Da un articolo del «Corriere d'Informazione» (1977)

Sfida nel pieno centro di Milano. «Cavallo pazzo», uno dei più noti e arrabbiati «capo tribù» degli «Indiani metropolitani» ha convocato fotografi e giornalisti e si è iniettato in strada una dose di eroina. «Cavallo pazzo» ha telefonato al «Corriere di informazione» poco dopo mezzogiorno. Ha detto: «Venite, tra un quarto d’ora mi bucherò davanti alla sede del partito radicale, a Porta Vigentina. Portate un fotografo». Un quarto d’ora dopo ecco la prima, allucinante, tremenda documentazione di un «buco» di eroina.

CRONACA DI UN «BUCO»

Una giacca chiara, un paio di pantaloni neri, i capelli lunghi spartiti sulla fronte, una camicia a righe sottili. Cavallo pazzo ha cominciato. Si è tolto la giacca, si è tirato su le maniche della camicia, ha preso un pezzetto di carta da giornale, un cucchiaino, una siringa, una fiala di acqua distillata. Vicino a lui, Massimo, un suo amico. Ecco Cavallo pazzo che risucchia con la siringa la fiala di acqua distillata, eccolo che risucchia una «busta» (mezzo grammo) di eroina, eccolo che si stringe con la mano sinistra il bicipite destro e passa la siringa a Massimo. Poi le vene che, sotto la pressione della mano, si gonfiano fino a che le si vede nette sulla pelle bianca. Poi ancora: il buco. Massimo infila l’ago nella vena di Cavallo pazzo che mormora: «Piano, piano». Poi ritira la siringa e la butta da una parte. L’indiano metropolitano si rilassa e si distende all’indietro, appoggiandosi al muro con la testa. Uno scatto: «E’ il flash, il flash», dice.

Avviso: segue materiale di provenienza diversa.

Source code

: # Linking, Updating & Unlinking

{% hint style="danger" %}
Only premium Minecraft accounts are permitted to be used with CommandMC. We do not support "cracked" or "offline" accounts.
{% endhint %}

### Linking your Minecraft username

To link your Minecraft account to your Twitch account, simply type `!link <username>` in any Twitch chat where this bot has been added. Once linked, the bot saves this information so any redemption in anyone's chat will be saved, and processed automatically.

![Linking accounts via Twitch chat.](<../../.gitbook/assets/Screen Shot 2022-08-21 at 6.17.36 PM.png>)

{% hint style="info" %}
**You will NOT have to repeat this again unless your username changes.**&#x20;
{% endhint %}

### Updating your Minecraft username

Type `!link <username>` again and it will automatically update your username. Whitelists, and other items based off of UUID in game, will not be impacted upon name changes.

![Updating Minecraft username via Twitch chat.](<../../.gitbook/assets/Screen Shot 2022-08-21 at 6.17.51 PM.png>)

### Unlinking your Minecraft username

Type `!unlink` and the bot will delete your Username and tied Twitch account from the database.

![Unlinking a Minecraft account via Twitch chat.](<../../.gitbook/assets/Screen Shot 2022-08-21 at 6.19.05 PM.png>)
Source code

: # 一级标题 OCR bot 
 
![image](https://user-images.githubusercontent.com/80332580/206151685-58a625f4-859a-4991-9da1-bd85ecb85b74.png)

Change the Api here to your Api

Si scuote e si irrigidisce per un momento, poi si rilassa di nuovo. E’ finita.

«VOGLIO MOSTRARE COME MUOIONO OGGI TANTI RAGAZZI»

Poi fumandosi la sigaretta, gli occhi che si inumidivano, la voce un po’ più roca, una balbuzie leggera che piano piano si faceva più frequente, ha spiegato: «Voglio fare una denuncia. Mostrare come si bucano, come si drogano, come muoiono oggi tanti ragazzi. E’ una sfida, per far cambiare le cose. Vi ho offerto un pizzico della mia morte. Quanto mi è costata questa iniezione? Ventimila lire. Le ho trovate a Roma, me le hanno date. Mi faccio tre buchi al giorno. Quanto penso di durare? Due anni. Vi ho mostrato un pizzico del mio suicidio».

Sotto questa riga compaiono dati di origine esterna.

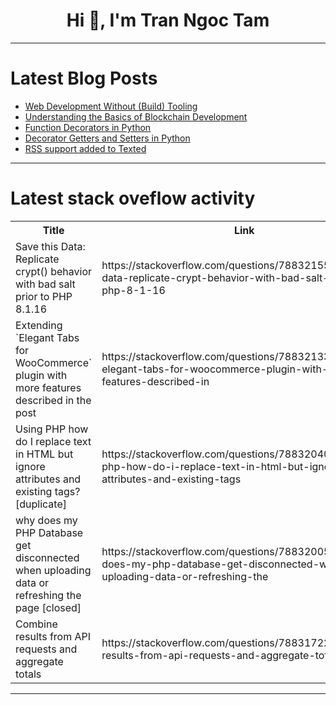 <h1 align="center">Hi 👋, I'm Tran Ngoc Tam</h1>

---

# Latest Blog Posts 
<!-- BLOG-POST-LIST:START -->
- [Web Development Without &lpar;Build&rpar; Tooling](https://dev.to/louwers/web-development-without-tooling-flk)
- [Understanding the Basics of Blockchain Development](https://dev.to/media_geneous/understanding-the-basics-of-blockchain-development-58m1)
- [Function Decorators in Python](https://dev.to/tessmueske/function-decorators-in-python-55l)
- [Decorator Getters and Setters in Python](https://dev.to/tessmueske/decorator-getters-and-setters-in-python-6cd)
- [RSS support added to Texted](https://dev.to/thiagomg/rss-support-added-to-texted-2j2p)
<!-- BLOG-POST-LIST:END -->

---

# Latest stack oveflow activity
<table>
  <tr><th>Title</th><th>Link</th></tr>
  <!-- STACKOVERFLOW:START --><tr><td>Save this Data: Replicate crypt&lpar;&rpar; behavior with bad salt prior to PHP 8.1.16</td><td>https://stackoverflow.com/questions/78832155/save-this-data-replicate-crypt-behavior-with-bad-salt-prior-to-php-8-1-16</td></tr><tr><td>Extending `Elegant Tabs for WooCommerce` plugin with more features described in the post</td><td>https://stackoverflow.com/questions/78832133/extending-elegant-tabs-for-woocommerce-plugin-with-more-features-described-in</td></tr><tr><td>Using PHP how do I replace text in HTML but ignore attributes and existing tags? [duplicate]</td><td>https://stackoverflow.com/questions/78832040/using-php-how-do-i-replace-text-in-html-but-ignore-attributes-and-existing-tags</td></tr><tr><td>why does my PHP Database get disconnected when uploading data or refreshing the page [closed]</td><td>https://stackoverflow.com/questions/78832005/why-does-my-php-database-get-disconnected-when-uploading-data-or-refreshing-the</td></tr><tr><td>Combine results from API requests and aggregate totals</td><td>https://stackoverflow.com/questions/78831722/combine-results-from-api-requests-and-aggregate-totals</td></tr><!-- STACKOVERFLOW:END -->
</table>

---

«Cavallo pazzo» si chiama Mario Appignani, ha 23 anni, ed è romano. Prima ancora che diventasse noto come indiano metropolitano era già conosciuto. Abbandonato dalla madre subito dopo la nascita, Appignani è cresciuto negli orfanotrofi. Quando uscì passò direttamente al riformatorio e da lì al carcere, sempre per furto. Da quando aveva quindici anni ha rubato, scippato, ha fatto il «ragazzo di vita» nella zona della stazione Termini, a Roma.

«Sono stato io», spiega, «uno dei testimoni che al processo per l’omicidio di Pasolini ha affermato che lo scrittore è stato ucciso da due o tre persone in agguato».